This usage adds more valuable information into the transfered pointlist
into the database then all Fidouser Format pointlists get a default
e.g. City -> Fidouser
The Fidonet Nodelist is the weekly distributed phonebook of all
fidonet members. The compilation consists of the Zone 1 - Zone 6, nowadays
Zone 1 - Zone 4 segments.
Each segment can be distributed seperately, but hasn't in the past, so the complete Nodelist has been distributed week by week since years.
Pointlist distribution did happen in a different way over years. The first attempt has been made in the early 2000's to collect regional pointlist segments together into a combined Zone 2 pointlist segment that also did include a Zone 6 segment. From the other Zones until today there is no info available, that ever pointlist segment distributions did happen.
At least from the end 80's until the early 2000's Pointlist distribution evaluated several pointlist distribution formats. Each region had their own specific distribution format. As also different software used different pointlist formats, it was common, that several regions distributed more then one different pointlist formats. It also was common, that the Pointlist distribution format did change over the years. At the very end the Fido-History-Project archive collected many different Pointlist formats, multiple formats within a Regions and a masterlist - the Zone 2 Pointlist.
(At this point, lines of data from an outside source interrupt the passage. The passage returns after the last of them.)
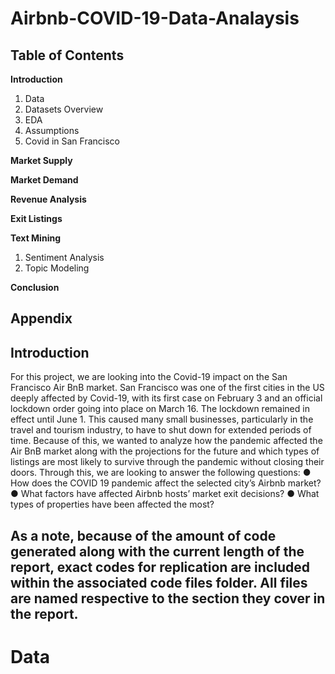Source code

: # Airbnb-COVID-19-Data-Analaysis
## Table of Contents
**Introduction**  
1.	 Data   
2.	 Datasets Overview   
3.	 EDA
4.	 Assumptions
5.	Covid in San Francisco

**Market Supply**

**Market Demand**

**Revenue Analysis**

**Exit Listings**

**Text Mining**
1.	Sentiment Analysis
2.	Topic Modeling 

**Conclusion**

**Appendix**
---
## Introduction
For this project, we are looking into the Covid-19 impact on the San Francisco Air BnB market. San Francisco was one of the first cities in the US deeply affected by Covid-19, with its first case on February 3 and an official lockdown order going into place on March 16. The lockdown remained in effect until June 1. This caused many small businesses, particularly in the travel and tourism industry, to have to shut down for extended periods of time. Because of this, we wanted to analyze how the pandemic affected the Air BnB market along with the projections for the future and which types of listings are most likely to survive through the pandemic without closing their doors.
Through this, we are looking to answer the following questions:
●	How does the COVID 19 pandemic affect the selected city’s Airbnb market?
●	What factors have affected Airbnb hosts’ market exit decisions?
●	What types of properties have been affected the most?

As a note, because of the amount of code generated along with the current length of the report, exact codes for replication are included within the associated code files folder. All files are named respective to the section they cover in the report.
---
# Data
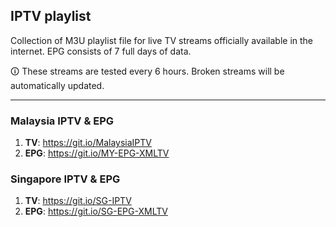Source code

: ## IPTV playlist
Collection of M3U playlist file for live TV streams officially available in the internet.
EPG consists of 7 full days of data.

🛈 These streams are tested every 6 hours. Broken streams will be automatically updated.
___
### Malaysia IPTV & EPG 

1. **TV**: https://git.io/MalaysiaIPTV
1. **EPG**: https://git.io/MY-EPG-XMLTV

### Singapore IPTV & EPG

1. **TV**: https://git.io/SG-IPTV
1. **EPG**: https://git.io/SG-EPG-XMLTV
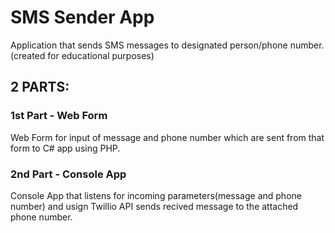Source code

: # SMS Sender App
Application that sends SMS messages to designated person/phone number.(created for educational purposes)

## 2 PARTS:
### 1st Part - Web Form
Web Form for input of message and phone number which are sent from that form to C# app using PHP.

### 2nd Part - Console App
Console App that listens for incoming parameters(message and phone number) and usign Twillio API 
sends recived message to the attached phone number.
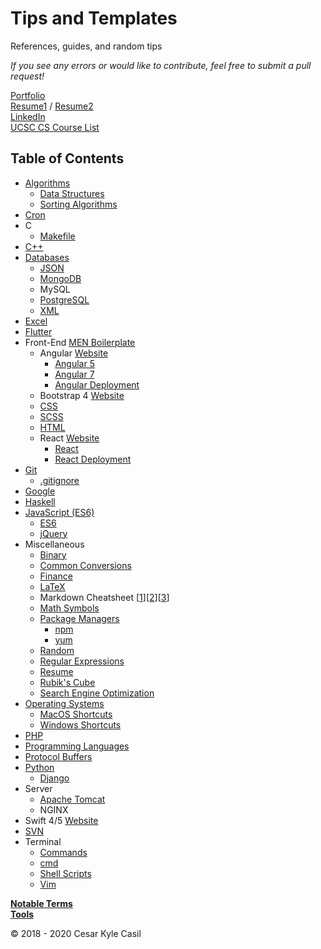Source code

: # Tips and Templates

References, guides, and random tips

*If you see any errors or would like to contribute, feel free to submit a pull request!*  

[Portfolio](https://cesarkylecasil.me/)  
[Resume1](https://cesarkylecasil.me/assets/cesar-kyle-casil-resume.pdf) / [Resume2](https://cesarkylecasil.me/assets/cesar-kyle-casil-resume-latex.pdf)  
[LinkedIn](https://www.linkedin.com/in/ckcasil/)  
[UCSC CS Course List](https://raw.githubusercontent.com/ccasil/UCSC_BSOE/master/README.txt)

## Table of Contents

* [Algorithms](Algorithms.md)
  * [Data Structures](DataStructures.md)
  * [Sorting Algorithms](SortingAlgorithms.md)
* [Cron](Cron.md)
* C
  * [Makefile](Makefile.md)
* [C++](Cpp.md)
* [Databases](Database.md)
  * [JSON](JSON.md)
  * [MongoDB](MongoDB.md)
  * MySQL
  * [PostgreSQL](PostgreSQL.md)
  * [XML](XML.md)
* [Excel](Excel.md)
* [Flutter](Flutter.md)
* Front-End [MEN Boilerplate](https://github.com/ccasil/MEN_Boilerplate)
  * Angular [Website](https://angular.io/)
    * [Angular 5](Angular5.md)
    * [Angular 7](Angular7.md)
    * [Angular Deployment](AngularDeployment.md)
  * Bootstrap 4 [Website](https://getbootstrap.com/)
  * [CSS](CSS.md)
  * [SCSS](SCSS.md)
  * [HTML](HTML.md)
  * React [Website](https://reactjs.org/)
    * [React](React.md)
    * [React Deployment](ReactDeployment.md)
* [Git](Git.md)
  * [.gitignore](gitignore.md)
* [Google](Google.md)
* [Haskell](Haskell.md)
* [JavaScript (ES6)](JavaScript.md)
  * [ES6](ES6.md)
  * [jQuery](jQuery.md)
* Miscellaneous
  * [Binary](Binary.md)
  * [Common Conversions](Conversions.md)
  * [Finance](Finance.md)
  * [LaTeX](LaTeX.md)
  * Markdown Cheatsheet [[1](https://github.com/adam-p/markdown-here/wiki/Markdown-Cheatsheet)][[2](https://guides.github.com/features/mastering-markdown/)][[3](https://www.markdownguide.org/)]
  * [Math Symbols](Math.md)
  * [Package Managers](PackageManagers.md)
    * [npm](npm.md)
    * [yum](yum.md)
  * [Random](Random.md)
  * [Regular Expressions](Regex.md)
  * [Resume](Resume.md)
  * [Rubik's Cube](Rubiks.md)
  * [Search Engine Optimization](SEO.md)
* [Operating Systems](OperatingSystems.md)
  * [MacOS Shortcuts](MacOS.md)
  * [Windows Shortcuts](Windows.md)
* [PHP](PHP.md)
* [Programming Languages](Programming.md)
* [Protocol Buffers](ProtocolBuffers.md)
* [Python](Python.md)
  * [Django](Django.md)
* Server
  * [Apache Tomcat](ApacheTomcat.md)
  * NGINX
* Swift 4/5 [Website](https://developer.apple.com/swift/)
* [SVN](SVN.md)
* Terminal
  * [Commands](TerminalCommands.md)
  * [cmd](CMD.md)
  * [Shell Scripts](ShellScripts.md)
  * [Vim](Vim.md)

**[Notable Terms](Terms.md)**  
**[Tools](Tools.md)**

© 2018 - 2020 Cesar Kyle Casil
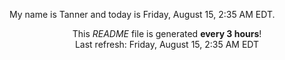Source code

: My name is Tanner and today is Friday, August 15, 2:35 AM EDT.

<p align="center">This <i>README</i> file is generated <b>every 3 hours</b>!</br>Last refresh: Friday, August 15, 2:35 AM EDT<br /></p>
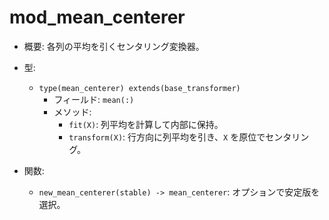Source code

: # mod_mean_centerer

- 概要: 各列の平均を引くセンタリング変換器。

- 型:
  - `type(mean_centerer) extends(base_transformer)`
    - フィールド: `mean(:)`
    - メソッド:
      - `fit(X)`: 列平均を計算して内部に保持。
      - `transform(X)`: 行方向に列平均を引き、`X` を原位でセンタリング。

- 関数:
  - `new_mean_centerer(stable) -> mean_centerer`: オプションで安定版を選択。

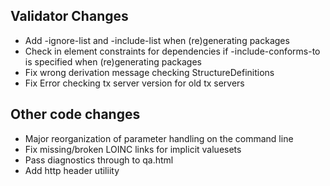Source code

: ## Validator Changes

* Add -ignore-list and -include-list when (re)generating packages 
* Check in element constraints for dependencies if -include-conforms-to is specified when (re)generating packages 
* Fix wrong derivation message checking StructureDefinitions
* Fix Error checking tx server version for old tx servers

## Other code changes

* Major reorganization of parameter handling on the command line
* Fix missing/broken LOINC links for implicit valuesets
* Pass diagnostics through to qa.html
* Add http header utiliity
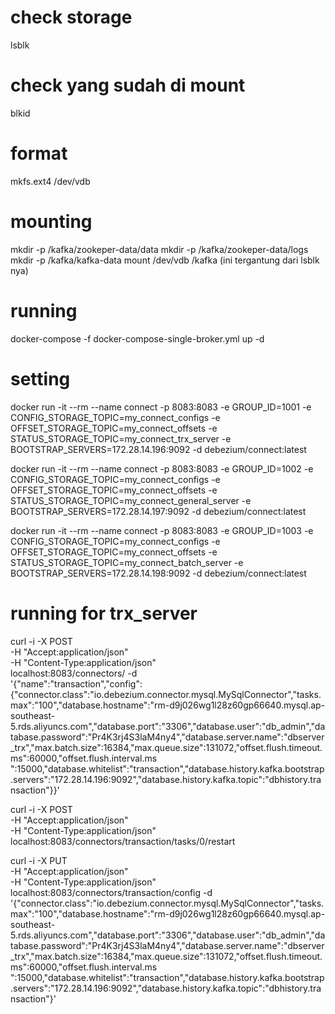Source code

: # check storage
lsblk

# check yang sudah di mount
blkid

# format
mkfs.ext4 /dev/vdb

# mounting
mkdir -p /kafka/zookeper-data/data
mkdir -p /kafka/zookeper-data/logs
mkdir -p /kafka/kafka-data
mount /dev/vdb /kafka (ini tergantung dari lsblk nya)

# running
docker-compose -f docker-compose-single-broker.yml up -d

# setting
docker run -it --rm --name connect -p 8083:8083 -e GROUP_ID=1001 -e CONFIG_STORAGE_TOPIC=my_connect_configs -e OFFSET_STORAGE_TOPIC=my_connect_offsets -e STATUS_STORAGE_TOPIC=my_connect_trx_server -e BOOTSTRAP_SERVERS=172.28.14.196:9092 -d debezium/connect:latest

docker run -it --rm --name connect -p 8083:8083 -e GROUP_ID=1002 -e CONFIG_STORAGE_TOPIC=my_connect_configs -e OFFSET_STORAGE_TOPIC=my_connect_offsets -e STATUS_STORAGE_TOPIC=my_connect_general_server -e BOOTSTRAP_SERVERS=172.28.14.197:9092 -d debezium/connect:latest

docker run -it --rm --name connect -p 8083:8083 -e GROUP_ID=1003 -e CONFIG_STORAGE_TOPIC=my_connect_configs -e OFFSET_STORAGE_TOPIC=my_connect_offsets -e STATUS_STORAGE_TOPIC=my_connect_batch_server -e BOOTSTRAP_SERVERS=172.28.14.198:9092 -d debezium/connect:latest

# running for trx_server
curl -i -X POST \
-H "Accept:application/json" \
-H "Content-Type:application/json" \
localhost:8083/connectors/ -d \
'{"name":"transaction","config":{"connector.class":"io.debezium.connector.mysql.MySqlConnector","tasks.max":"100","database.hostname":"rm-d9j026wg1l28z60gp66640.mysql.ap-southeast-5.rds.aliyuncs.com","database.port":"3306","database.user":"db_admin","database.password":"Pr4K3rj4S3laM4ny4","database.server.name":"dbserver_trx","max.batch.size":16384,"max.queue.size":131072,"offset.flush.timeout.ms":60000,"offset.flush.interval.ms ":15000,"database.whitelist":"transaction","database.history.kafka.bootstrap.servers":"172.28.14.196:9092","database.history.kafka.topic":"dbhistory.transaction"}}'

curl -i -X POST \
-H "Accept:application/json" \
-H "Content-Type:application/json" \
localhost:8083/connectors/transaction/tasks/0/restart

curl -i -X PUT \
-H "Accept:application/json" \
-H "Content-Type:application/json" \
localhost:8083/connectors/transaction/config -d \
'{"connector.class":"io.debezium.connector.mysql.MySqlConnector","tasks.max":"100","database.hostname":"rm-d9j026wg1l28z60gp66640.mysql.ap-southeast-5.rds.aliyuncs.com","database.port":"3306","database.user":"db_admin","database.password":"Pr4K3rj4S3laM4ny4","database.server.name":"dbserver_trx","max.batch.size":16384,"max.queue.size":131072,"offset.flush.timeout.ms":60000,"offset.flush.interval.ms ":15000,"database.whitelist":"transaction","database.history.kafka.bootstrap.servers":"172.28.14.196:9092","database.history.kafka.topic":"dbhistory.transaction"}'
The Nodelist has a uniqueness, that the Pointlists never had. Nodelist records are unique in one week. Pointlists records aren't. The Fido-History-Project collected Pointlists from over 10 years of pointlist distributions, where the masterlist still did not exist. Also since Zone 2 Pointlist distribution started, not all Pointlists have been incorporated in the first few years. To have all pointlist segments incorporated into the Fido-History-Project Nodelist and Pointlist database archive, several pointlists have to be imported.
This may result in an overlapping of Pointlist records, e.g. if one pointlist record has been imported from a regional level Fakenet format pointlist and the same record in the same week has been imported from the masterlist.
We know from Nodelists, that sysops may have several different Nodelist records, e.g. for administrative AKAs and also on a multiple lines system. But all these records emerges over weeks. Multiple identical records from different lists aren't forseen, at least not from the initial database concept.
Therefor, the database construct requires an addtl. marker:
From which list does the listed record comes from?
Host 2:244/0 from Nodelist Hub 2:244/1200 from Nodelist Node 2:244/1120 from Nodelist Point 2:244/1120.1 from Region 24 Bossformat list Point 2:244/1120.1 from Region 24 Fakenet format list Point 2:244/1120.1 from Zone 2 Bossformat list
From the example above we focus on the AKA's:
From the Nodelist we collect AKA's 2:244/0.0, 2:244/1200.0, 2:244/1120.0
and from the Pointlist(s) we collected 2:244/1120.1, 2:244/1120.1 and 2:244/1120.1
so we collected one record and 2 dupe records from 3 different pointlists.
Dupe checking for Pointnumbers is one possible option to merge
several listings from several pointlists into one unique Fido-History-Project
Nodelist and Pointlist archive database record with references from several
sources. All what to do is a dupecheck of an existing Point aka for ones
week Nodelist/Pointlist listing.
In case dupes will be eliminated, how can the references be displayed?
From above example 3 listings of 2:244/1120.1 can be displayed in a table row by row. But if there is only one row, the question might be, how these references can be displayed?
Hover info similar to the Nodelist Archive overview, where exceptions are displayed in red, signals addtl. info if a user hovers the Nodelist record with the mousepointer.
hovering hovered text display ------------- ---------------------------- Host 2:244/0 from Nodelist Hub 2:244/1200 from Nodelist Node 2:244/1120 from Nodelist Point 2:244/1120.1 from R24PNT, POINTS24, Z2PNT
In the case of unified Point AKA listings, the dupe checking has to
consider, that data integrity requires to be checked, that all dupe records
lists the similar content - Sysopname is identical, City is in one local area.
The biggest problem is, if one of the records doesn't match, the question will araise, how to proceed? Eliminate the mismatching record? Mark the mismatching record as mismatched?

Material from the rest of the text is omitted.